Bescheidbeschwerde – Einzel – Beschluss, BFG vom 22.06.2023, RV/7100509/2020

Art 19 DBA Österreich/Frankreich; Gegenstandsloserklärungen nach § 261 Abs 1 lit a BAO; Gegenstandsloserklärung nach § 261 Abs 2 BAO

Entscheidungstext

BESCHLUSS

Das Bundesfinanzgericht fasst durch die Richterin Dr.
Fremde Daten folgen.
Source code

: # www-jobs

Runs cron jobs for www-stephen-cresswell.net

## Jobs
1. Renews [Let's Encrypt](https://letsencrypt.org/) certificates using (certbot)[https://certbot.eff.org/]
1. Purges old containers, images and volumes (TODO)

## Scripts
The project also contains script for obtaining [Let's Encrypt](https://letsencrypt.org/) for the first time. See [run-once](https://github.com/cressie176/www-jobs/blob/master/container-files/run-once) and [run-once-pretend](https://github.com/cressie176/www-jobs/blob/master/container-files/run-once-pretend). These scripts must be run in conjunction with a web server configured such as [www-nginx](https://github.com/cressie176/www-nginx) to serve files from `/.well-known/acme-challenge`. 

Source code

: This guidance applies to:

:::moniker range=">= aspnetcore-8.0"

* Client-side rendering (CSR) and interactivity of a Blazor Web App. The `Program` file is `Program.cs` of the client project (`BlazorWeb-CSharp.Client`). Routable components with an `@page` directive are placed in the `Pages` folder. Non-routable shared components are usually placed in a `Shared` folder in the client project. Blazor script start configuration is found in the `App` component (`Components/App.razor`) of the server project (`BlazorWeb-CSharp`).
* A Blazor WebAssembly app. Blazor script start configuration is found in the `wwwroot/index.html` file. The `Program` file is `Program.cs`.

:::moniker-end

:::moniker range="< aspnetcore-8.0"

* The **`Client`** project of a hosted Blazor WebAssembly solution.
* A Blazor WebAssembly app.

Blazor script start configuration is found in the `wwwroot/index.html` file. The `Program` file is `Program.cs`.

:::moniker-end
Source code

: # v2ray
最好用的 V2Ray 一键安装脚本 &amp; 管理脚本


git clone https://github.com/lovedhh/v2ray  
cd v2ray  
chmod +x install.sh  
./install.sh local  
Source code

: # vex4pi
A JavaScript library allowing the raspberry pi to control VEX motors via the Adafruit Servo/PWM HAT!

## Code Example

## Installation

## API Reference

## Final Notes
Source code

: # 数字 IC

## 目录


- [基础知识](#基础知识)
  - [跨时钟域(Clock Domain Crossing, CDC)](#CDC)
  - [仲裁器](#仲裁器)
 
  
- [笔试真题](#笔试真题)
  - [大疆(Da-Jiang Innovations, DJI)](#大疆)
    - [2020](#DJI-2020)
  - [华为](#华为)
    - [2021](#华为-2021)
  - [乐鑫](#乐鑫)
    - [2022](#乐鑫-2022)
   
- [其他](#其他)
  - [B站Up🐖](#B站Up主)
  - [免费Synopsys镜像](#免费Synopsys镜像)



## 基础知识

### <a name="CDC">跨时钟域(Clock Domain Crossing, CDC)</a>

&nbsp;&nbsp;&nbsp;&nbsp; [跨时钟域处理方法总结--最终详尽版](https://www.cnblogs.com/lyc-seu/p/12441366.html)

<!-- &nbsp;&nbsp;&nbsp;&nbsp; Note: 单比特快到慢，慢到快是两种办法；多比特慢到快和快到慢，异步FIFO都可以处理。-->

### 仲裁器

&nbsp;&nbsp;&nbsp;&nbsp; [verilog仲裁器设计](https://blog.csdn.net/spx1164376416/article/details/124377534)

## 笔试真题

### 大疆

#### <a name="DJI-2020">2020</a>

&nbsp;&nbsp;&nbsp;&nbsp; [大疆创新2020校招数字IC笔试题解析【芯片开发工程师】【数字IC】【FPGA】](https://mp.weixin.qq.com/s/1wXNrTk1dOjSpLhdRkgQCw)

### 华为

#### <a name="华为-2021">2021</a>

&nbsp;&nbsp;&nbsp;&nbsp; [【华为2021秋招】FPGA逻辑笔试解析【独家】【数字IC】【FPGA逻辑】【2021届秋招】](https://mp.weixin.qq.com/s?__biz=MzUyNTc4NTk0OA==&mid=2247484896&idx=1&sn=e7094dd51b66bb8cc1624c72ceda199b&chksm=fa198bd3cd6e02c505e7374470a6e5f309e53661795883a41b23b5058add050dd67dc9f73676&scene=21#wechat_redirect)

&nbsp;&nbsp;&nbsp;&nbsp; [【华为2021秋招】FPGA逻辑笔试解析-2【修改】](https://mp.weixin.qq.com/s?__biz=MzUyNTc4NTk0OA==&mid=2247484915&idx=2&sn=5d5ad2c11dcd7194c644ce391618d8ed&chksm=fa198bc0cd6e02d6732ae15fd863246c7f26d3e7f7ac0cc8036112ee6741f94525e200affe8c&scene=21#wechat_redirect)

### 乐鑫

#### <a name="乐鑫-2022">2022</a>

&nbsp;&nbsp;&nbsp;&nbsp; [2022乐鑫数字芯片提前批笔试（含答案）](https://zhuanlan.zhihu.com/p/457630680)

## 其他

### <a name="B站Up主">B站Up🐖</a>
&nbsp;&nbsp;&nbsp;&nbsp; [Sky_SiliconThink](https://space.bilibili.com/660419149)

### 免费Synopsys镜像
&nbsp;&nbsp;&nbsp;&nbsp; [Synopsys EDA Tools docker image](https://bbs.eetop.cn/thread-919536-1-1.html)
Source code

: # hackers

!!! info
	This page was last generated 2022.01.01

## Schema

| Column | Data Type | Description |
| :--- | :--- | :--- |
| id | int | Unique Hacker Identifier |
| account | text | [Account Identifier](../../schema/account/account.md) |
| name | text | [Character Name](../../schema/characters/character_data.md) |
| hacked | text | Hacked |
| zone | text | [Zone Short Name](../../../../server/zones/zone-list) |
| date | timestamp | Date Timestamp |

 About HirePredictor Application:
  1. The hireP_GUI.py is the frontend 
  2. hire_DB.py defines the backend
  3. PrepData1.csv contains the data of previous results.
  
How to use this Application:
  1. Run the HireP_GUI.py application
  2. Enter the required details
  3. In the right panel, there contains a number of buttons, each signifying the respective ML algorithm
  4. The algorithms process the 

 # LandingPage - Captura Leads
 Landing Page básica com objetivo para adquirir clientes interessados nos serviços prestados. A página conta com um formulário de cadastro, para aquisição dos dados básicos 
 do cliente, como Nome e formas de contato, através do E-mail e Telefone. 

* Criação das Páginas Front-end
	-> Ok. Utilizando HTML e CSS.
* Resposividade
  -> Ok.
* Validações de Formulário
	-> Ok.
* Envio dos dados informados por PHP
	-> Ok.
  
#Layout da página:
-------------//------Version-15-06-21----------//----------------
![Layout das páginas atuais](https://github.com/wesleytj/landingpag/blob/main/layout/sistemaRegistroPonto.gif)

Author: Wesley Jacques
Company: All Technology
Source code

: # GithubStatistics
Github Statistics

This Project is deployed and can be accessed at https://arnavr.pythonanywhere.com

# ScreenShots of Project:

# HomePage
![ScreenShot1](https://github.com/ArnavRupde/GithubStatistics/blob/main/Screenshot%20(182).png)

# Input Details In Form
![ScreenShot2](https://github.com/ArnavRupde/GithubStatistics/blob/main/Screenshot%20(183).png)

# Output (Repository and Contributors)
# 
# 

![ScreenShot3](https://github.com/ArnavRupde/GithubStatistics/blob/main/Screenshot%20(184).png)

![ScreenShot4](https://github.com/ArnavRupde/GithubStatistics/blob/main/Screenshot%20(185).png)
Lisa Pucher in der Beschwerdesache ***Bf***, ***Bf Adr***, über die Beschwerden vom gegen die Bescheide des Finanzamtes Wien 2/20/21/22 (nun Finanzamt Österreich) vom betreffend Einkommensteuer (Arbeitnehmerveranlagung) 2014 bis 2018, zu Steuernummer ***Bf StNr***, den Beschluss:

I. Die Beschwerden betreffend Einkommensteuer 2014, 2016, 2017 und 2018 werden gemäß § 261 Abs 1 lit a BAO als gegenstandslos erklärt.

II. Die Beschwerde betreffend Einkommensteuer 2015 wird gemäß § 261 Abs 2 BAO als gegenstandslos erklärt.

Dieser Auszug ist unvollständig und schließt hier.